(Data to process begins)
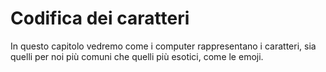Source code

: # Codifica dei caratteri
In questo capitolo vedremo come i computer rappresentano i caratteri, sia quelli per noi più comuni che quelli più esotici, come le emoji.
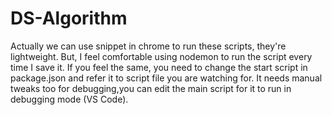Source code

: # DS-Algorithm
Actually we can use snippet in chrome to run these scripts, they're lightweight. But, I feel comfortable using nodemon to run the script every time I save it. 
If you feel the same, you need to change the start script in package.json and refer it to script file you are watching for. It needs manual tweaks too for debugging,you can edit the main script for it to run in debugging mode (VS Code).
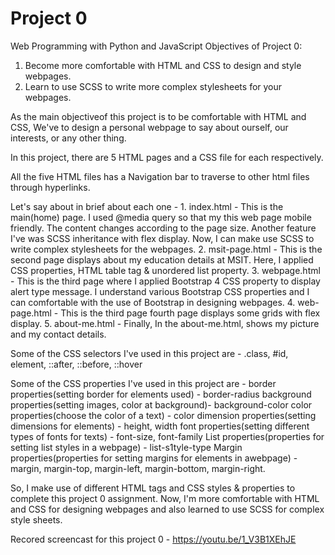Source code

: # Project 0

Web Programming with Python and JavaScript
Objectives of Project 0:

1. Become more comfortable with HTML and CSS to design and style webpages.
2. Learn to use SCSS to write more complex stylesheets for your webpages.

As the main objectiveof this project is to be comfortable with HTML and CSS, We've to design a personal webpage to say about ourself, our interests, or any other thing.

In this project, there are 5 HTML pages and a CSS file for each respectively.

All the five HTML files has a Navigation bar to traverse to other html files through hyperlinks. 

Let's say about in brief about each one -
    1. index.html - This is the main(home) page. 
       I used @media query so that my this web page mobile friendly. The content changes according to the      page size.
       Another feature I've was SCSS inheritance with flex display. Now, I can make use SCSS to write complex stylesheets for the webpages.
    2. msit-page.html - This is the second page displays about my education details at MSIT.
        Here, I applied CSS properties, HTML table tag & unordered list property.
    3. webpage.html - This is the third page where I applied Bootstrap 4 CSS property to display alert type message. I understand various Bootstrap CSS properties and I can comfortable with the use of Bootstrap in designing webpages.
    4. web-page.html - This is the third page fourth page displays some grids with flex display. 
    5. about-me.html - Finally, In the about-me.html, shows my picture and my contact details.

Some of the CSS selectors I've used in this project are - 
   .class, #id, element, ::after, ::before, ::hover

Some of the CSS properties I've used in this project are -
    border properties(setting border for elements used) - border-radius
    background properties(setting images, color at background)- background-color
    color properties(choose the color of a text) - color
    dimension properties(setting dimensions for elements) - height, width
    font properties(setting different types of fonts for texts) - font-size, font-family
    List properties(properties for setting list styles in a webpage) - list-s1tyle-type
    Margin properties(properties for setting margins for elements in awebpage) - margin, margin-top, margin-left, margin-bottom, margin-right.
    
So, I make use of different HTML tags and CSS styles & properties to complete this project 0 assignment. 
Now, I'm more comfortable with HTML and CSS for designing webpages and also learned to use SCSS for complex style sheets.
              
Recored screencast for this project 0 - https://youtu.be/1_V3B1XEhJE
(Data to process ends)
=== What you will do ===
All lines from the line containing "Margin properties(properties for" through the end of the listing above are to be duplicated exactly; include both ends and nothing further.

=== Result for this task ===
    Margin properties(properties for setting margins for elements in awebpage) - margin, margin-top, margin-left, margin-bottom, margin-right.
    
So, I make use of different HTML tags and CSS styles & properties to complete this project 0 assignment. 
Now, I'm more comfortable with HTML and CSS for designing webpages and also learned to use SCSS for complex style sheets.
              
Recored screencast for this project 0 - https://youtu.be/1_V3B1XEhJE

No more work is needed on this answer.